Na audiência final de 06/07/2021, a testemunha da autora, NS, apresentou 6 documentos: um email de FL (um dos dois administradores da ré), para a testemunha NS (da aurora), com data de 15/12/2017, a remeter os dados da ré; um de 18/12/2017, de NS para FL a recepcionar os dados; um de 21/12/2017 de FL para NS a pedir uma proposta; um outro de NS para FL, de 29/12/2017, às 10h30, a enviar soluções de vigilância; um outro da mesma data, mas das 12h42, a dizer que o anterior tinha informação desconexa e errada; uma proposta de contrato (da autora para a ré) em 29 páginas com data de 29/12/2017, com duas soluções de vigilância e 2 valores diferentes; na página 16 consta a referência ao serviço actual, valor dele: 1452,89€, e à duração do contrato, de 12 meses [é uma chamada de atenção feita pela testemunha NS], mas isso depois da expressão proposta: válido 30 dias; e um email de reencaminhamento de 15/03/2018 pela testemunha NS com os dados da ré.
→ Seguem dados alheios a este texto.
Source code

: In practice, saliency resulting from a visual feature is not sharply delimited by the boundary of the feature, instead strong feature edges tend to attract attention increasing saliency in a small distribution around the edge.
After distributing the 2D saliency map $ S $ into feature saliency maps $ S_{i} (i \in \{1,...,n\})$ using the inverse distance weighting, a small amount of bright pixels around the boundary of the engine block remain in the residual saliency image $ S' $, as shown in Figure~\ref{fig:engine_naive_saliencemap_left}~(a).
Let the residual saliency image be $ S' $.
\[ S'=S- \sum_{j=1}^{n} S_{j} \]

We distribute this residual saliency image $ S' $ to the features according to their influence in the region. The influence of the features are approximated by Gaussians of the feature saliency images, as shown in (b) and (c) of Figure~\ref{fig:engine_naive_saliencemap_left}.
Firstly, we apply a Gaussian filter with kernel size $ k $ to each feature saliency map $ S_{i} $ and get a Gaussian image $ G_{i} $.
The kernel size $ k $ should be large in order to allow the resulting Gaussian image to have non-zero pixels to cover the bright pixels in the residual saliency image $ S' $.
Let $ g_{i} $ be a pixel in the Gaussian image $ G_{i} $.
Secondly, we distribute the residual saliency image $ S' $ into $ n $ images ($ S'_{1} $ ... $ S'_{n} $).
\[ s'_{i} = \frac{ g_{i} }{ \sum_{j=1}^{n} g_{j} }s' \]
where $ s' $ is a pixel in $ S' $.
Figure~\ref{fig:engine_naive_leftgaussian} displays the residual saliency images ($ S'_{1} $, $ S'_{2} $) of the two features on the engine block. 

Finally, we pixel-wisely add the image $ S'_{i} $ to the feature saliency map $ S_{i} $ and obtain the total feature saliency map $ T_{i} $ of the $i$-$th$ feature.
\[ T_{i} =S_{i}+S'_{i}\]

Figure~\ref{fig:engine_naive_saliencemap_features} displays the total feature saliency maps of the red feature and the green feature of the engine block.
E a ré, na mesma data, juntou: um email de 31/07/2019 da ré para a autora – num documento com o nome do advogado da ré e com a reprodução parcial, no fim, do email de FL para NS de 09/07/2019 -, em que FL se queixa do acesso da autora às instalações da ré, da falta de contestação, pela autora, do pedido de rescisão do contrato feito pela ré; diz que não há nenhum contrato assinado pela ré que tenha fixado prazos de duração e que o “contrato” a que se refere no email e que recentemente nos enviou, não está assinado por nós e portanto não nos vincula, apenas está assinado pela autora; da aquisição pela ré do equipamento da autora; da não aceitação da facturação relativamente aos períodos posteriores à data de cancelamento dos serviços.
Após a realização da audiência final foi proferida sentença julgando a acção improcedente por não provada e absolvendo a ré do pedido
A autora recorre desta sentença, para que seja alterada a decisão da matéria de facto e a ré seja condenada no pedido.
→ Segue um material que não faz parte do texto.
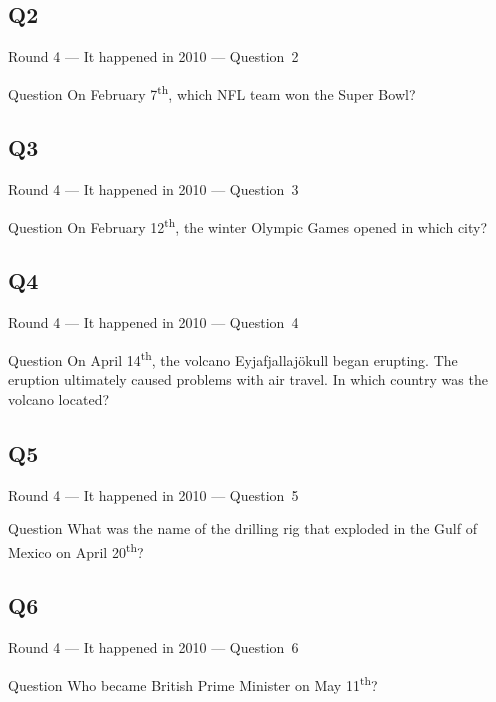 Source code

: \documentclass[11pt,draft]{beamer}
\begin{document}
\subsection*{Q2}
\begin{frame}[t]{Round 4 --- It happened in 2010 --- \mbox{Question 2}}
    \begin{block}{Question}
        On February 7\textsuperscript{th}, which NFL  team won the Super Bowl?
    \end{block}
\end{frame}
\subsection*{Q3}
\begin{frame}[t]{Round 4 --- It happened in 2010 --- \mbox{Question 3}}
    \begin{block}{Question}
        On February 12\textsuperscript{th}, the winter Olympic Games opened in which city?
    \end{block}
\end{frame}
\subsection*{Q4}
\begin{frame}[t]{Round 4 --- It happened in 2010 --- \mbox{Question 4}}
    \begin{block}{Question}
        On April 14\textsuperscript{th}, the volcano Eyjafjallajökull began erupting. The eruption ultimately caused problems with air travel. In which country was the volcano located?
    \end{block}
\end{frame}
\subsection*{Q5}
\begin{frame}[t]{Round 4 --- It happened in 2010 --- \mbox{Question 5}}
    \begin{block}{Question}
        What was the name of the drilling rig that exploded in the Gulf of Mexico on April 20\textsuperscript{th}?
    \end{block}
\end{frame}
\subsection*{Q6}
\begin{frame}[t]{Round 4 --- It happened in 2010 --- \mbox{Question 6}}
    \begin{block}{Question}
        Who became British Prime Minister on May 11\textsuperscript{th}?
    \end{block}
\end{frame}
\end{document}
A ré contra-alegou, defendendo a improcedência do recurso.
*
Questão que importa decidir: se a decisão da matéria de facto deve ser alterada no sentido pretendido pela autora e se esta tem direito ao pagamento de prestações de serviço no período de 01/07/2019 a 31/10/2019.
*
Estão dados como provados os seguintes factos que importam à decisão desta questão:
1 – A autora é uma sociedade anónima, que se dedica à prestação de serviços de prevenção, segurança e actividades conexas, nomeadamente a exploração de equipamentos relativos àqueles serviços e a instalação e manutenção de instalações eléctricas de utilização de baixa tensão e de sistemas de detecção e extinção de incêndios, segurança e detecção de intrusão.
2 – A ré é uma sociedade anónima que se dedica à indústria e comércio de tecidos.
3 – Em 25/01/2018 a J-SGPS-SA vendeu à ré o imóvel sito no Lugar de P, freguesia de V, concelho de S, destinado a armazém e actividade industrial.
4 – A autora prestava serviços de vigilância e segurança para J-SGPS-SA no aludido armazém.
5 – Após a aquisição do armazém a ré acordou com a autora que mantinha os serviços de vigilância e segurança até então prestados naquele espaço pelo valor anteriormente praticado.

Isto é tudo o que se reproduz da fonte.